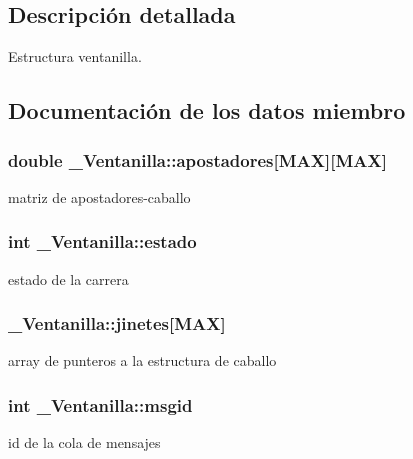 \subsection{Descripción detallada}
Estructura ventanilla. 

\subsection{Documentación de los datos miembro}
\subsubsection[{\texorpdfstring{apostadores}{apostadores}}]{\setlength{\rightskip}{0pt plus 5cm}double \+\_\+\+Ventanilla\+::apostadores\mbox{[}{\bf M\+AX}\mbox{]}\mbox{[}{\bf M\+AX}\mbox{]}}\hypertarget{struct__Ventanilla_a19ef890de873fe54c27d1726fb9ca947}{}\label{struct__Ventanilla_a19ef890de873fe54c27d1726fb9ca947}
matriz de apostadores-\/caballo 
\subsubsection[{\texorpdfstring{estado}{estado}}]{\setlength{\rightskip}{0pt plus 5cm}int \+\_\+\+Ventanilla\+::estado}\hypertarget{struct__Ventanilla_a6b5316b20a1be71403695aeac94346e5}{}\label{struct__Ventanilla_a6b5316b20a1be71403695aeac94346e5}
estado de la carrera 
\subsubsection[{\texorpdfstring{jinetes}{jinetes}}]{ \+\_\+\+Ventanilla\+::jinetes\mbox{[}{\bf M\+AX}\mbox{]}}\hypertarget{struct__Ventanilla_ab359f2cc43a4adf0b65ccf8ffd5cd145}{}\label{struct__Ventanilla_ab359f2cc43a4adf0b65ccf8ffd5cd145}
array de punteros a la estructura de caballo 
\subsubsection[{\texorpdfstring{msgid}{msgid}}]{\setlength{\rightskip}{0pt plus 5cm}int \+\_\+\+Ventanilla\+::msgid}\hypertarget{struct__Ventanilla_a66a8337f17a857c1ad379db598bba1c9}{}\label{struct__Ventanilla_a66a8337f17a857c1ad379db598bba1c9}
id de la cola de mensajes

********************

TASK TO COMPLETE: Set down all the material exactly once more. No pictures.

RESULT OF THE EXERCISE:
 \subsection{Descripción detallada}
Estructura ventanilla. 

\subsection{Documentación de los datos miembro}
\subsubsection[{\texorpdfstring{apostadores}{apostadores}}]{\setlength{\rightskip}{0pt plus 5cm}double \+\_\+\+Ventanilla\+::apostadores\mbox{[}{\bf M\+AX}\mbox{]}\mbox{[}{\bf M\+AX}\mbox{]}}\hypertarget{struct__Ventanilla_a19ef890de873fe54c27d1726fb9ca947}{}\label{struct__Ventanilla_a19ef890de873fe54c27d1726fb9ca947}
matriz de apostadores-\/caballo 
\subsubsection[{\texorpdfstring{estado}{estado}}]{\setlength{\rightskip}{0pt plus 5cm}int \+\_\+\+Ventanilla\+::estado}\hypertarget{struct__Ventanilla_a6b5316b20a1be71403695aeac94346e5}{}\label{struct__Ventanilla_a6b5316b20a1be71403695aeac94346e5}
estado de la carrera 
\subsubsection[{\texorpdfstring{jinetes}{jinetes}}]{ \+\_\+\+Ventanilla\+::jinetes\mbox{[}{\bf M\+AX}\mbox{]}}\hypertarget{struct__Ventanilla_ab359f2cc43a4adf0b65ccf8ffd5cd145}{}\label{struct__Ventanilla_ab359f2cc43a4adf0b65ccf8ffd5cd145}
array de punteros a la estructura de caballo 
\subsubsection[{\texorpdfstring{msgid}{msgid}}]{\setlength{\rightskip}{0pt plus 5cm}int \+\_\+\+Ventanilla\+::msgid}\hypertarget{struct__Ventanilla_a66a8337f17a857c1ad379db598bba1c9}{}\label{struct__Ventanilla_a66a8337f17a857c1ad379db598bba1c9}
id de la cola de mensajes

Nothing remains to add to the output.